━━ Raw data

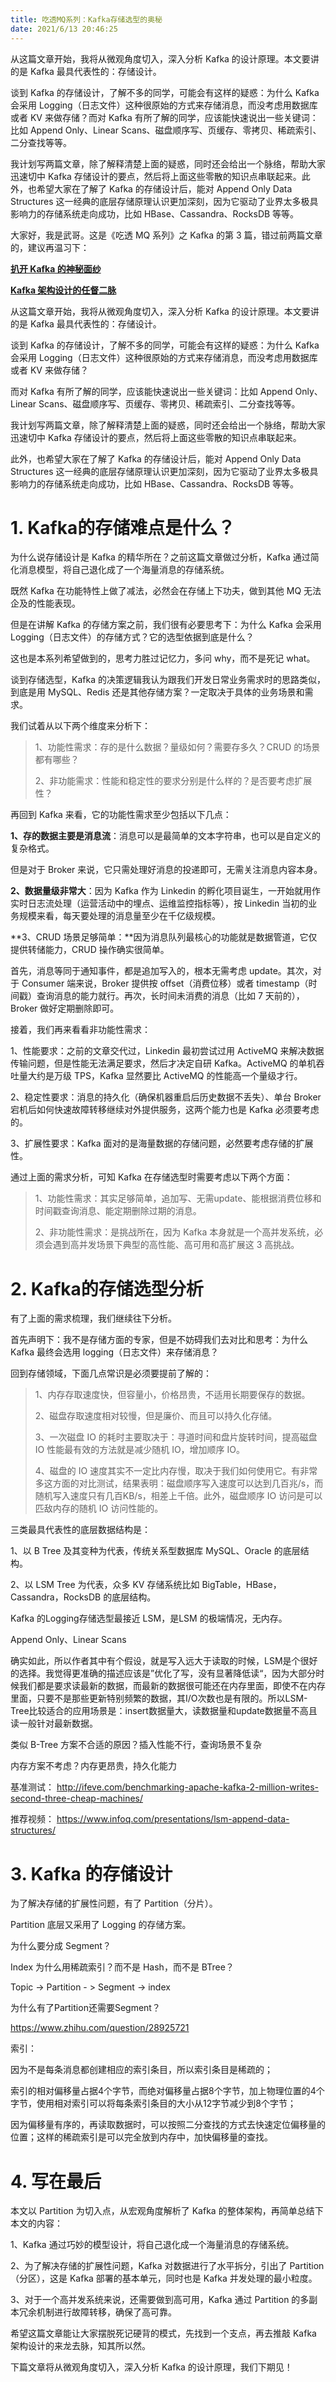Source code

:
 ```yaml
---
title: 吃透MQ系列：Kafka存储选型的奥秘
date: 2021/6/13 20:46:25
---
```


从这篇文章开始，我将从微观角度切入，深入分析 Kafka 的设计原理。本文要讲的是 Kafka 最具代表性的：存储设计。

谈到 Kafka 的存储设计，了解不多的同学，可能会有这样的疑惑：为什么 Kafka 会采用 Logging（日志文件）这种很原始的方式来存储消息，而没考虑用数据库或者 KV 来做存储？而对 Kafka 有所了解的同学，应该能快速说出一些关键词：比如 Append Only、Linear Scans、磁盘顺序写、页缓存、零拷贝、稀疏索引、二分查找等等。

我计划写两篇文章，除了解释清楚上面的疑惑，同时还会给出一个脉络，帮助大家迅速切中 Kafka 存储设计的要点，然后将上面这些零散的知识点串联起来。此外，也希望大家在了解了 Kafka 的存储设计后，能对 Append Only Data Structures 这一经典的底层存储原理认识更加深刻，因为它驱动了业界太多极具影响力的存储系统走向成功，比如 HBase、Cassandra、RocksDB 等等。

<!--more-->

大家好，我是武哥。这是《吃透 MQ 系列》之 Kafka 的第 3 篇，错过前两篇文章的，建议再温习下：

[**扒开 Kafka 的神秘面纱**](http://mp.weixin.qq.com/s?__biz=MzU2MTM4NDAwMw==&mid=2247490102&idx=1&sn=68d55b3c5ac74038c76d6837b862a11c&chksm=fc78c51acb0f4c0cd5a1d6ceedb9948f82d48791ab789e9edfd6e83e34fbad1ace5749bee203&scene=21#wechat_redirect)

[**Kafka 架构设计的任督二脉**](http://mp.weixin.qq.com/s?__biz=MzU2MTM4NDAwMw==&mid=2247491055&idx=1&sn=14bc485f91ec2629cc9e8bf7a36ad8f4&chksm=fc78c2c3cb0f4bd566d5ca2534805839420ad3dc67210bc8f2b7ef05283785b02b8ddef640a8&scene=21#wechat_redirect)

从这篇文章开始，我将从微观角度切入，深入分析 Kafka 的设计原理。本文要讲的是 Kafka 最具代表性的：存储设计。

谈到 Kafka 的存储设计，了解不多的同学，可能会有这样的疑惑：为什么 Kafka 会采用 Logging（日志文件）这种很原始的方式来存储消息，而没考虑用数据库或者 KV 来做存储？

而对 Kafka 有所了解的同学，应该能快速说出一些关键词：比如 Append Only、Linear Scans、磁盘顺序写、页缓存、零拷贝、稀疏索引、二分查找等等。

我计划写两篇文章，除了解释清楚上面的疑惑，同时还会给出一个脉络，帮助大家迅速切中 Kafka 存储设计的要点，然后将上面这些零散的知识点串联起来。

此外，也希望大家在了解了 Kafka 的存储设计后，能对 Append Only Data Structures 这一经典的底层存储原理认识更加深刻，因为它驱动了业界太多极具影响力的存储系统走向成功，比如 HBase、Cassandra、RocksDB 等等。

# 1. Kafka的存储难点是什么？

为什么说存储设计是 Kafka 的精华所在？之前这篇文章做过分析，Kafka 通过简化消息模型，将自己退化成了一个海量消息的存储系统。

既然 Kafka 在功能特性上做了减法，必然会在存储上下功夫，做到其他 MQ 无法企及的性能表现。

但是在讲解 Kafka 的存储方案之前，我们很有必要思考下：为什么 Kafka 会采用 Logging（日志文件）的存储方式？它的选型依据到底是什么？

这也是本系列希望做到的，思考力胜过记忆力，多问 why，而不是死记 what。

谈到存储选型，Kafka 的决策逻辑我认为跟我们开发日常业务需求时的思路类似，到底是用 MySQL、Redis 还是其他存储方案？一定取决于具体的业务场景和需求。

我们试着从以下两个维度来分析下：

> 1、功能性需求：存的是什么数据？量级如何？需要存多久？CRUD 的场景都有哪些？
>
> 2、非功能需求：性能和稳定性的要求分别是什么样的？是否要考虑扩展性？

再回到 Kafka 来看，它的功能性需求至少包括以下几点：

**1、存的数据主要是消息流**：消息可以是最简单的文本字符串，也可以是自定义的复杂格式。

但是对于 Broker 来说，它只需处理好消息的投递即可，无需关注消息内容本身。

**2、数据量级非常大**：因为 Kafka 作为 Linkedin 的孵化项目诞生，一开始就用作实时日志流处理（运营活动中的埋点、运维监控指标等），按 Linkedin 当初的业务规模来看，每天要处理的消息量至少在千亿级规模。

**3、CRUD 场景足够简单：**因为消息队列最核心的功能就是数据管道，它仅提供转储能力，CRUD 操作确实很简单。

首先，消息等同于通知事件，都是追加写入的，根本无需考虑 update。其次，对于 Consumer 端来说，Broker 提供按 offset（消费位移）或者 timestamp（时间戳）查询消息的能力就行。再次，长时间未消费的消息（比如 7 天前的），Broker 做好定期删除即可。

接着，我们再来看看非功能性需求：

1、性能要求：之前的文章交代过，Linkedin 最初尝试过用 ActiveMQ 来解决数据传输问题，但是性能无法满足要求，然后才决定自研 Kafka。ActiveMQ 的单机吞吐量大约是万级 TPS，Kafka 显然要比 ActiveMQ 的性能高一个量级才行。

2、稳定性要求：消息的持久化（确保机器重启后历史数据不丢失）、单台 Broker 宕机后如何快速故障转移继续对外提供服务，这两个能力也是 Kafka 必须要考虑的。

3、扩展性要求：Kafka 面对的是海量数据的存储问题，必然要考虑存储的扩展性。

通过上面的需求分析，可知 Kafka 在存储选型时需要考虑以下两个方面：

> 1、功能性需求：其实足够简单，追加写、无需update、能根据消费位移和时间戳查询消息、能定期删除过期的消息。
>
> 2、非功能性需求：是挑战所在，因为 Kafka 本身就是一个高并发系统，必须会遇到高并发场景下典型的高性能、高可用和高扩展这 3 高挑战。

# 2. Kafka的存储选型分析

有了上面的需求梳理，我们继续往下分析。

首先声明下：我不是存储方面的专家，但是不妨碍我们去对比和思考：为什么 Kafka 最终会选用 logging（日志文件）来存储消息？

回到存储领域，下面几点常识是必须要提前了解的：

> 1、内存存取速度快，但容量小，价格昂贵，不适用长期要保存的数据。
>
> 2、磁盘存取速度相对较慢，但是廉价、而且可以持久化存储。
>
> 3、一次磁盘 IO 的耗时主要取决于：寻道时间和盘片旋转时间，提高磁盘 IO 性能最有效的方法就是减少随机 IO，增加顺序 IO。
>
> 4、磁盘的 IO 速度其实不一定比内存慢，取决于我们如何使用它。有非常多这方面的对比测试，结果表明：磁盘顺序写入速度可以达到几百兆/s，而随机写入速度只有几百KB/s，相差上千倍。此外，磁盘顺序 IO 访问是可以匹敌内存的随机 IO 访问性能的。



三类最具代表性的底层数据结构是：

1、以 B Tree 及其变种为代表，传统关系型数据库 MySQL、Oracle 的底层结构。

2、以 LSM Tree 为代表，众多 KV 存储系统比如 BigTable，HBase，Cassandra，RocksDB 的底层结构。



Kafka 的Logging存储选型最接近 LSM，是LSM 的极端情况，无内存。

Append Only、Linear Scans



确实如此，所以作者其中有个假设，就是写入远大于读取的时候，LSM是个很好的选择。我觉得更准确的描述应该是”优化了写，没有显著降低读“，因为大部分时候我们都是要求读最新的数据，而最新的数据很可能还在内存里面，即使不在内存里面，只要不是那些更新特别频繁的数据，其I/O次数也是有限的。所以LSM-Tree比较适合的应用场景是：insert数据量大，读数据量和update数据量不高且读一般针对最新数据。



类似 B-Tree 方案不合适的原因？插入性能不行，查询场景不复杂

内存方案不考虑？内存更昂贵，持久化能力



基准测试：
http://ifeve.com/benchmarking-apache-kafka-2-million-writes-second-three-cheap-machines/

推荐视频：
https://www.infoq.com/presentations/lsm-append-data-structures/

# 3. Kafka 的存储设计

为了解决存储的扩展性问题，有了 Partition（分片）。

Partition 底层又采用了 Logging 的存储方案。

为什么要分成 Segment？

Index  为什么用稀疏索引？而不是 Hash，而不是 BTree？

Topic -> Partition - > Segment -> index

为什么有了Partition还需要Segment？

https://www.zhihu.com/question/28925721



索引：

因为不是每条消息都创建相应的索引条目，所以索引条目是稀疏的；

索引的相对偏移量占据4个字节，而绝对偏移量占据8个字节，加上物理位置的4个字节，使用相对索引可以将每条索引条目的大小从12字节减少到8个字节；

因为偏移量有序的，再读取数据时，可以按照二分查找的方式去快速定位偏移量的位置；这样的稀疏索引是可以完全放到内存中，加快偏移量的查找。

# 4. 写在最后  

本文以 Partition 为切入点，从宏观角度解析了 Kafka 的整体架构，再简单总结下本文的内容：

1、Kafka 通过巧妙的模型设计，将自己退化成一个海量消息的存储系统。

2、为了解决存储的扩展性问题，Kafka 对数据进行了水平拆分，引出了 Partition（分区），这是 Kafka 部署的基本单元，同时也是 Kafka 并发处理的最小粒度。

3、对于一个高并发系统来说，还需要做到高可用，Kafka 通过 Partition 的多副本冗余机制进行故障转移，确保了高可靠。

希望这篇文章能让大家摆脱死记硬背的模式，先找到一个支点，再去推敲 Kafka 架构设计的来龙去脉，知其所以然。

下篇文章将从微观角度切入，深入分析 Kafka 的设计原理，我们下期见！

━━━━
━━ Raw data

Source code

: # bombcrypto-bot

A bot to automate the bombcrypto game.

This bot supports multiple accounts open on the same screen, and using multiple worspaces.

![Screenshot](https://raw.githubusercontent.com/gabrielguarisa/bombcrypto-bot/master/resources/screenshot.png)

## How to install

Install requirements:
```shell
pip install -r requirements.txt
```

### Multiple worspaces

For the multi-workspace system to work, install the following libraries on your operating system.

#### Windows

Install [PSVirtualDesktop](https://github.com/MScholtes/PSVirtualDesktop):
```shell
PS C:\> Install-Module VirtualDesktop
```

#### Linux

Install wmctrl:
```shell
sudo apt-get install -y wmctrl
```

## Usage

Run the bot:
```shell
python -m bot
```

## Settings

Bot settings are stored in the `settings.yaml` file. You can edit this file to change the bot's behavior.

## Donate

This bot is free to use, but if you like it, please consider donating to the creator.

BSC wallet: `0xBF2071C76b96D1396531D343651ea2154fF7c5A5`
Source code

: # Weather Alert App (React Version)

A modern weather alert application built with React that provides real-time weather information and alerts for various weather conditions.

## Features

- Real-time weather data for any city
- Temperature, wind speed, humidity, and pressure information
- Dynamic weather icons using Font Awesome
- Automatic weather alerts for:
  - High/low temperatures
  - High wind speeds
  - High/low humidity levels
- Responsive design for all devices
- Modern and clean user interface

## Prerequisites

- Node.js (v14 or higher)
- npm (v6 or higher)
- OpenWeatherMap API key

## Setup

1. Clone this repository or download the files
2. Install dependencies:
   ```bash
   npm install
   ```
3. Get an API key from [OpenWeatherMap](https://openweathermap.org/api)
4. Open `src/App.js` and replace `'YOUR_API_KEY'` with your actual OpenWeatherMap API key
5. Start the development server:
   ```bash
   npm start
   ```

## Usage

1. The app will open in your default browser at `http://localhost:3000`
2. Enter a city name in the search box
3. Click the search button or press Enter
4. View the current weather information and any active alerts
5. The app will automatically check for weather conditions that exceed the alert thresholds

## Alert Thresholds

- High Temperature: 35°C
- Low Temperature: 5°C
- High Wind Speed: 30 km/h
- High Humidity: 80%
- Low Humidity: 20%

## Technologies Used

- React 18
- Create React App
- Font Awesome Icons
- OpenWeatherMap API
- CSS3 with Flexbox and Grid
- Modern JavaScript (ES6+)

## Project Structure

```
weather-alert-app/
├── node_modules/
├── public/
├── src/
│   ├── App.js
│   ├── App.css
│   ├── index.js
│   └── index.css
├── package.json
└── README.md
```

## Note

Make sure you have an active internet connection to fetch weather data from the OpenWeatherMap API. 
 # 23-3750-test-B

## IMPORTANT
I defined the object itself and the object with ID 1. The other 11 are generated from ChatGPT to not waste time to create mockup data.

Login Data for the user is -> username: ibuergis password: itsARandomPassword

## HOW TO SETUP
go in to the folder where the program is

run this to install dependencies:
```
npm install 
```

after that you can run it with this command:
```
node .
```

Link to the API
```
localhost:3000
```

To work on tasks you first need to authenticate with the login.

━━━━

- **Task goal**
Search the entries for the word "因为它驱动了业界太多极具影响力的存储系统走向成功" and pick out every line that holds it.

- **Response below**
我计划写两篇文章，除了解释清楚上面的疑惑，同时还会给出一个脉络，帮助大家迅速切中 Kafka 存储设计的要点，然后将上面这些零散的知识点串联起来。此外，也希望大家在了解了 Kafka 的存储设计后，能对 Append Only Data Structures 这一经典的底层存储原理认识更加深刻，因为它驱动了业界太多极具影响力的存储系统走向成功，比如 HBase、Cassandra、RocksDB 等等。
此外，也希望大家在了解了 Kafka 的存储设计后，能对 Append Only Data Structures 这一经典的底层存储原理认识更加深刻，因为它驱动了业界太多极具影响力的存储系统走向成功，比如 HBase、Cassandra、RocksDB 等等。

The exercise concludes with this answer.